Пушкин вообще любил повторять изречения или апофегмы Карамзина, потому что питал к нему уважение безграничное. Историограф был для него не только великий писатель, но и мудрец, — человек высокий, как выражался он. Когда он писал своего «Бориса Годунова», Карамзин, услышав о том, спрашивал поэта, не надобно ли ему для нового его создания каких-нибудь сведений и подробностей из истории избранной им эпохи, и вызывался доставить все, что может. Пушкин отвечал, что он имеет всев «Истории государства Российского», великом создании великого историка, которому обязан и идеею нового своего творения. Эту же мысль выразил Пушкин в лапидарном посвящении «Бориса Годунова» памяти историографа. Дело критики показать, насколько повредило его драме слишком близкое воспроизведение карамзинского Годунова и уверенность, что историограф не ошибался. За Карамзина же он окончательно разошелся и с моим братом[210
] <...>
После прекращения «Московского телеграфа» брат мой не имел никаких сношений с Пушкиным[211
]; не знаю даже, встречались ли они в последние годы жизни поэта. Один жил в Москве, другой в Петербурге. Но лучшим доказательством, как высоко уважал и любил Пушкина Н. А. Полевой, может служить впечатление, произведенное на него смертью поэта. В Москве пронеслись слухи о дуэли и опасном положении Пушкина, но мы не слыхали и не предполагали, что он был уже не жилец мира. Утром по какому-то делу брат заехал ко мне и сидел у меня в кабинете, когда принесли с почты «Северную пчелу», где в немногих строках было напечатано известие о смерти Пушкина[212
]. Взглянув на это роковое известие, брат мой изменился в лице, вскочил, заплакал и, бегая по комнате, воскликнул: «Да что же это такое?.. Да это вздор, нелепость! Пушкин умер!.. Боже мой!..» И рыдания прервали его слова. Он долго не мог успокоиться. Искренние слезы тоски, пролитые им в эти минуты, конечно, примирили с ним память поэта, если при жизни между ними еще оставалась тень неприязни...

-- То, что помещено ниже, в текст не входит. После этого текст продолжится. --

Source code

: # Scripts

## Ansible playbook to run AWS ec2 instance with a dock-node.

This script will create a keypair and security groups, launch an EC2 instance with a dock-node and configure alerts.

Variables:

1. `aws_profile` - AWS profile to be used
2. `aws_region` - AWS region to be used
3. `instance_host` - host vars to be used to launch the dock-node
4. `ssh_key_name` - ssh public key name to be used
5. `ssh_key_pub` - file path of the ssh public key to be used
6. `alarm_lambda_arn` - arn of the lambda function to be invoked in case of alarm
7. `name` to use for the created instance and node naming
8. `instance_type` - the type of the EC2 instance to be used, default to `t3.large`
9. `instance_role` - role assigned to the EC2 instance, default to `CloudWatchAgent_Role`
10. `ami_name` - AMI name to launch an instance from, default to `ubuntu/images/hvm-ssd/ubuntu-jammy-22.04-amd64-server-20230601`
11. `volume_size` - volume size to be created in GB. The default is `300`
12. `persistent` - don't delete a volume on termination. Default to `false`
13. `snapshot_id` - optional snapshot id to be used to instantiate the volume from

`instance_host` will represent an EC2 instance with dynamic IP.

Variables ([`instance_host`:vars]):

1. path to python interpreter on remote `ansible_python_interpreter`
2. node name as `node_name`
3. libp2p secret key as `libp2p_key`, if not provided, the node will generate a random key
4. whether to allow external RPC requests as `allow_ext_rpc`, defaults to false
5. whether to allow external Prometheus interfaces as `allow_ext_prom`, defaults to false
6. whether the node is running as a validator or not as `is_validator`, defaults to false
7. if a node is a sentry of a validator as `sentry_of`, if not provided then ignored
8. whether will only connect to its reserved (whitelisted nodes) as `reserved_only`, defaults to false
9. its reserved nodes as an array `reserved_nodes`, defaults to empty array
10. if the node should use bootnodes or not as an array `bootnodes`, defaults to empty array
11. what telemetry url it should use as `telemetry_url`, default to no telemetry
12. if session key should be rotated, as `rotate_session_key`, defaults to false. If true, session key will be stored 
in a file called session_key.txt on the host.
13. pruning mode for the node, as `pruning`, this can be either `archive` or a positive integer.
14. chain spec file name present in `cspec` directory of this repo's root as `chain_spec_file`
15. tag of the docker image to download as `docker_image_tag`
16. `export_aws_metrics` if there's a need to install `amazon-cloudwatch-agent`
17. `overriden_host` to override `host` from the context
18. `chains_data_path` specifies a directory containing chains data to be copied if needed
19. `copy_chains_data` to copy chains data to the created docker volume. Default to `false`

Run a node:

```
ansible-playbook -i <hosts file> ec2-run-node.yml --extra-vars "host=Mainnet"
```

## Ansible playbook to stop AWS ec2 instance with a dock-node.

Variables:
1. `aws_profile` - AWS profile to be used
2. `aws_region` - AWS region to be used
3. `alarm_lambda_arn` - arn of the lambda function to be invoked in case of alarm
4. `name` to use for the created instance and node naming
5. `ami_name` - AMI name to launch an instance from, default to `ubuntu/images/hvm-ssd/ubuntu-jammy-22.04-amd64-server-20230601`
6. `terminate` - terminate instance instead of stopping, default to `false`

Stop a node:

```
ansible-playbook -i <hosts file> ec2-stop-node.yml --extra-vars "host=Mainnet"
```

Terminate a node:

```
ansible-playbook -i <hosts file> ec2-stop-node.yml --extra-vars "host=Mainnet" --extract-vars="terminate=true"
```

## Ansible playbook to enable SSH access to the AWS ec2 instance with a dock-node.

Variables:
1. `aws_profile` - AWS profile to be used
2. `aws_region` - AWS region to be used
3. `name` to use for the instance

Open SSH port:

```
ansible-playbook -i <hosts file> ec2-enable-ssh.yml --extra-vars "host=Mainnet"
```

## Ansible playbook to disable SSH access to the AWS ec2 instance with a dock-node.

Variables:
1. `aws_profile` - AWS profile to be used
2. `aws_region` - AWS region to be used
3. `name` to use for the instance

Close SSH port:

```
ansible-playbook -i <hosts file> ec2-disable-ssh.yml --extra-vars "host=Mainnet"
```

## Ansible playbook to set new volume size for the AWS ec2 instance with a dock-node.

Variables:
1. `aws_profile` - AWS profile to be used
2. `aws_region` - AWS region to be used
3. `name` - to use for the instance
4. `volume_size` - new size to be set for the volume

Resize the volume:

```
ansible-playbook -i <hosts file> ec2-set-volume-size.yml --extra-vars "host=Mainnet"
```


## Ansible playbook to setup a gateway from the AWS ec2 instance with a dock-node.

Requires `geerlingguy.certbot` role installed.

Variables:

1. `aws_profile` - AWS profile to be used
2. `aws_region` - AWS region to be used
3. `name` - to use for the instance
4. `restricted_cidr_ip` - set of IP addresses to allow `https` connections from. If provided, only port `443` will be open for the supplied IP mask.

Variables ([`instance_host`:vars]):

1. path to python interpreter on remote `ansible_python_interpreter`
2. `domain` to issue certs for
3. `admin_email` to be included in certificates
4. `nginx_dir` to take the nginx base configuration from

1 Опровержения мои напечатаны в «Северной пчеле» 1859 г., в №№ 129 и 169.
2 Не будьте злопамятны, прошу вас.
3 См. статью Жуковского: «Письмо к С. Л. Пушкину».

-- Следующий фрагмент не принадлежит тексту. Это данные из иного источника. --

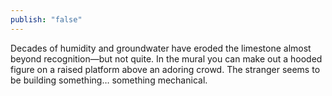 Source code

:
 ```yaml
---
publish: "false"
---
```

Decades of humidity and groundwater have eroded the limestone almost beyond recognition—but not quite. In the mural you can make out a hooded figure on a raised platform above an adoring crowd. The stranger seems to be building something… something mechanical.
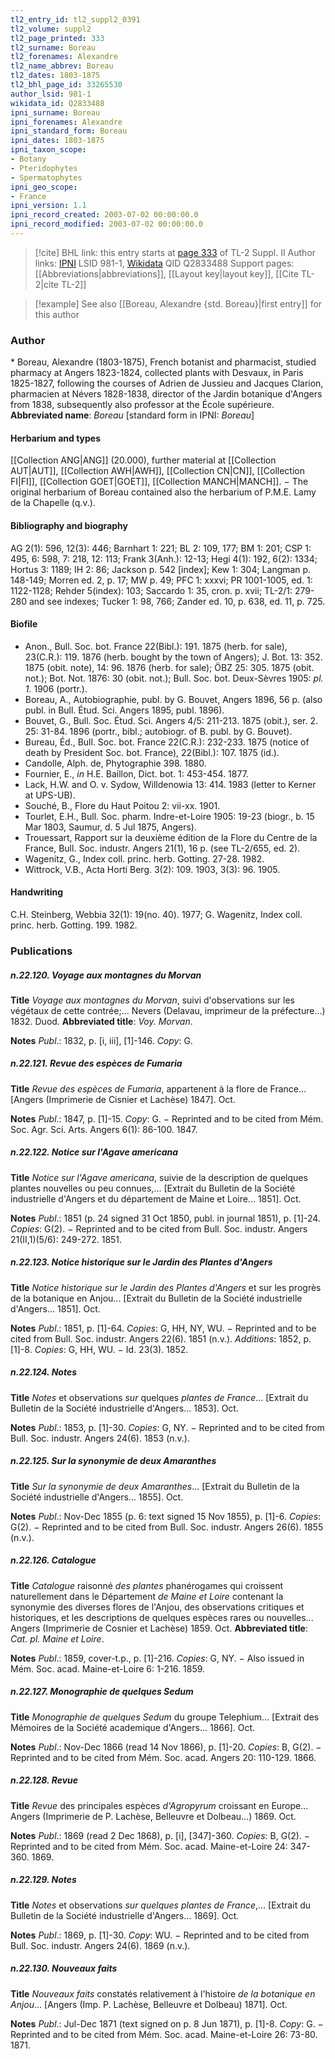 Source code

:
 ```yaml
---
tl2_entry_id: tl2_suppl2_0391
tl2_volume: suppl2
tl2_page_printed: 333
tl2_surname: Boreau
tl2_forenames: Alexandre
tl2_name_abbrev: Boreau
tl2_dates: 1803-1875
tl2_bhl_page_id: 33265530
author_lsid: 981-1
wikidata_id: Q2833488
ipni_surname: Boreau
ipni_forenames: Alexandre
ipni_standard_form: Boreau
ipni_dates: 1803-1875
ipni_taxon_scope: 
- Botany
- Pteridophytes
- Spermatophytes
ipni_geo_scope: 
- France
ipni_version: 1.1
ipni_record_created: 2003-07-02 00:00:00.0
ipni_record_modified: 2003-07-02 00:00:00.0
---
```


> [!cite] BHL link: this entry starts at [page 333](https://www.biodiversitylibrary.org/page/33265530) of TL-2 Suppl. II
> Author links: [IPNI](https://www.ipni.org/a/981-1) LSID 981-1, [Wikidata](https://www.wikidata.org/wiki/Q2833488) QID Q2833488
> Support pages: [[Abbreviations|abbreviations]], [[Layout key|layout key]], [[Cite TL-2|cite TL-2]]

> [!example] See also [[Boreau, Alexandre {std. Boreau}|first entry]] for this author

### Author

\* Boreau, Alexandre (1803-1875), French botanist and pharmacist, studied pharmacy at Angers 1823-1824, collected plants with Desvaux, in Paris 1825-1827, following the courses of Adrien de Jussieu and Jacques Clarion, pharmacien at Névers 1828-1838, director of the Jardin botanique d'Angers from 1838, subsequently also professor at the École supérieure. 
**Abbreviated name**: *Boreau* \[standard form in IPNI: *Boreau*\]

#### Herbarium and types

[[Collection ANG|ANG]] (20.000), further material at [[Collection AUT|AUT]], [[Collection AWH|AWH]], [[Collection CN|CN]], [[Collection FI|FI]], [[Collection GOET|GOET]], [[Collection MANCH|MANCH]]. − The original herbarium of Boreau contained also the herbarium of P.M.E. Lamy de la Chapelle (q.v.).

#### Bibliography and biography

AG 2(1): 596, 12(3): 446; Barnhart 1: 221; BL 2: 109, 177; BM 1: 201; CSP 1: 495, 6: 598, 7: 218, 12: 113; Frank 3(Anh.): 12-13; Hegi 4(1): 192, 6(2): 1334; Hortus 3: 1189; IH 2: 86; Jackson p. 542 \[index\]; Kew 1: 304; Langman p. 148-149; Morren ed. 2, p. 17; MW p. 49; PFC 1: xxxvi; PR 1001-1005, ed. 1: 1122-1128; Rehder 5(index): 103; Saccardo 1: 35, cron. p. xvii; TL-2/1: 279-280 and see indexes; Tucker 1: 98, 766; Zander ed. 10, p. 638, ed. 11, p. 725.

#### Biofile

- Anon., Bull. Soc. bot. France 22(Bibl.): 191. 1875 (herb. for sale), 23(C.R.): 119. 1876 (herb. bought by the town of Angers); J. Bot. 13: 352. 1875 (obit. note), 14: 96. 1876 (herb. for sale); ÖBZ 25: 305. 1875 (obit. not.); Bot. Not. 1876: 30 (obit. not.); Bull. Soc. bot. Deux-Sèvres 1905: *pl. 1.* 1906 (portr.).
- Boreau, A., Autobiographie, publ. by G. Bouvet, Angers 1896, 56 p. (also publ. in Bull. Étud. Sci. Angers 1895, publ. 1896).
- Bouvet, G., Bull. Soc. Étud. Sci. Angers 4/5: 211-213. 1875 (obit.), ser. 2. 25: 31-84. 1896 (portr., bibl.; autobiogr. of B. publ. by G. Bouvet).
- Bureau, Éd., Bull. Soc. bot. France 22(C.R.): 232-233. 1875 (notice of death by President Soc. bot. France), 22(Bibl.): 107. 1875 (id.).
- Candolle, Alph. de, Phytographie 398. 1880.
- Fournier, E., *in* H.E. Baillon, Dict. bot. 1: 453-454. 1877.
- Lack, H.W. and O. v. Sydow, Willdenowia 13: 414. 1983 (letter to Kerner at UPS-UB).
- Souché, B., Flore du Haut Poitou 2: vii-xx. 1901.
- Tourlet, E.H., Bull. Soc. pharm. Indre-et-Loire 1905: 19-23 (biogr., b. 15 Mar 1803, Saumur, d. 5 Jul 1875, Angers).
- Trouessart, Rapport sur la deuxième édition de la Flore du Centre de la France, Bull. Soc. industr. Angers 21(1), 16 p. (see TL-2/655, ed. 2).
- Wagenitz, G., Index coll. princ. herb. Gotting. 27-28. 1982.
- Wittrock, V.B., Acta Horti Berg. 3(2): 109. 1903, 3(3): 96. 1905.

#### Handwriting

C.H. Steinberg, Webbia 32(1): 19(no. 40). 1977; G. Wagenitz, Index coll. princ. herb. Gotting. 199. 1982.

### Publications

##### n.22.120. Voyage aux montagnes du Morvan

**Title**
*Voyage aux montagnes du Morvan*, suivi d'observations sur les végétaux de cette contrée;... Nevers (Delavau, imprimeur de la préfecture...) 1832. Duod.
**Abbreviated title**: *Voy. Morvan*.

**Notes**
*Publ*.: 1832, p. \[i, iii\], \[1\]-146. *Copy*: G.

##### n.22.121. Revue des espèces de Fumaria

**Title**
*Revue des espèces de Fumaria*, appartenent à la flore de France... \[Angers (Imprimerie de Cisnier et Lachèse) 1847\]. Oct.

**Notes**
*Publ*.: 1847, p. \[1\]-15. *Copy*: G. − Reprinted and to be cited from Mém. Soc. Agr. Sci. Arts. Angers 6(1): 86-100. 1847.

##### n.22.122. Notice sur l'Agave americana

**Title**
*Notice sur l'Agave americana*, suivie de la description de quelques plantes nouvelles ou peu connues,... \[Extrait du Bulletin de la Société industrielle d'Angers et du département de Maine et Loire... 1851\]. Oct.

**Notes**
*Publ*.: 1851 (p. 24 signed 31 Oct 1850, publ. in journal 1851), p. \[1\]-24. *Copies*: G(2). − Reprinted and to be cited from Bull. Soc. industr. Angers 21(II,1)(5/6): 249-272. 1851.

##### n.22.123. Notice historique sur le Jardin des Plantes d'Angers

**Title**
*Notice historique sur le Jardin des Plantes d'Angers* et sur les progrès de la botanique en Anjou... \[Extrait du Bulletin de la Société industrielle d'Angers... 1851\]. Oct.

**Notes**
*Publ*.: 1851, p. \[1\]-64. *Copies*: G, HH, NY, WU. − Reprinted and to be cited from Bull. Soc. industr. Angers 22(6). 1851 (n.v.).
*Additions*: 1852, p. \[1\]-8. *Copies*: G, HH, WU. − Id. 23(3). 1852.

##### n.22.124. Notes

**Title**
*Notes* et observations *sur* quelques *plantes de France*... \[Extrait du Bulletin de la Société industrielle d'Angers... 1853\]. Oct.

**Notes**
*Publ*.: 1853, p. \[1\]-30. *Copies*: G, NY. − Reprinted and to be cited from Bull. Soc. industr. Angers 24(6). 1853 (n.v.).

##### n.22.125. Sur la synonymie de deux Amaranthes

**Title**
*Sur la synonymie de deux Amaranthes*... \[Extrait du Bulletin de la Société industrielle d'Angers... 1855\]. Oct.

**Notes**
*Publ*.: Nov-Dec 1855 (p. 6: text signed 15 Nov 1855), p. \[1\]-6. *Copies*: G(2). − Reprinted and to be cited from Bull. Soc. industr. Angers 26(6). 1855 (n.v.).

##### n.22.126. Catalogue

**Title**
*Catalogue* raisonné *des plantes* phanérogames qui croissent naturellement dans le Département *de Maine et Loire* contenant la synonymie des diverses flores de l'Anjou, des observations critiques et historiques, et les descriptions de quelques espèces rares ou nouvelles... Angers (Imprimerie de Cosnier et Lachèse) 1859. Oct.
**Abbreviated title**: *Cat. pl. Maine et Loire*.

**Notes**
*Publ*.: 1859, cover-t.p., p. \[1\]-216. *Copies*: G, NY. − Also issued in Mém. Soc. acad. Maine-et-Loire 6: 1-216. 1859.

##### n.22.127. Monographie de quelques Sedum

**Title**
*Monographie de quelques Sedum* du groupe Telephium... \[Extrait des Mémoires de la Société academique d'Angers... 1866\]. Oct.

**Notes**
*Publ*.: Nov-Dec 1866 (read 14 Nov 1866), p. \[1\]-20. *Copies*: B, G(2). − Reprinted and to be cited from Mém. Soc. acad. Angers 20: 110-129. 1866.

##### n.22.128. Revue

**Title**
*Revue* des principales espèces *d'Agropyrum* croissant en Europe... Angers (Imprimerie de P. Lachèse, Belleuvre et Dolbeau...) 1869. Oct.

**Notes**
*Publ*.: 1869 (read 2 Dec 1868), p. \[i\], \[347\]-360. *Copies*: B, G(2). − Reprinted and to be cited from Mém. Soc. acad. Maine-et-Loire 24: 347-360. 1869.

##### n.22.129. Notes

**Title**
*Notes* et observations *sur quelques plantes de France*,... \[Extrait du Bulletin de la Société industrielle d'Angers... 1869\]. Oct.

**Notes**
*Publ*.: 1869, p. \[1\]-30. *Copy*: WU. − Reprinted and to be cited from Bull. Soc. industr. Angers 24(6). 1869 (n.v.).

##### n.22.130. Nouveaux faits

**Title**
*Nouveaux faits* constatés relativement à l'histoire *de la botanique en Anjou*... \[Angers (Imp. P. Lachèse, Belleuvre et Dolbeau) 1871\]. Oct.

**Notes**
*Publ*.: Jul-Dec 1871 (text signed on p. 8 Jun 1871), p. \[1\]-8. *Copy*: G. − Reprinted and to be cited from Mém. Soc. acad. Maine-et-Loire 26: 73-80. 1871.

4 См. «Соч. Пушкина», изд. Анненкова, т. I, с. 172.
5 Кажется, один нижний этаж его был отделан наскоро.
↓
<К. А. ПОЛЕВОЙ>
ИЗ СТАТЬИ «АЛЕКСАНДР СЕРГЕЕВИЧ ПУШКИН»[213
]
Кто не знал Пушкина лично, для тех скажем, что отличительным характером его в обществе была задумчивость или какая-то тихая грусть, которую даже трудно выразить. Он казался при этом стесненным, попавшим не на свое место. Зато в искреннем, небольшом кругу, с людьми по сердцу, не было человека разговорчивее, любезнее, остроумнее. Тут он любил и посмеяться, и похохотать, глядел на жизнь только с веселой стороны, и с необыкновенною ловкостью мог открывать смешное. Одушевленный разговор его был красноречивою импровизациею, так что он обыкновенно увлекал всех, овладевал разговором, и это всегда кончалось тем, что другие смолкали невольно, а говорил он. Если бы записан был хоть один такой разговор Пушкина, похожий на рассуждение, перед ним показались бы бледны профессорские речи Вильмена и Гизо.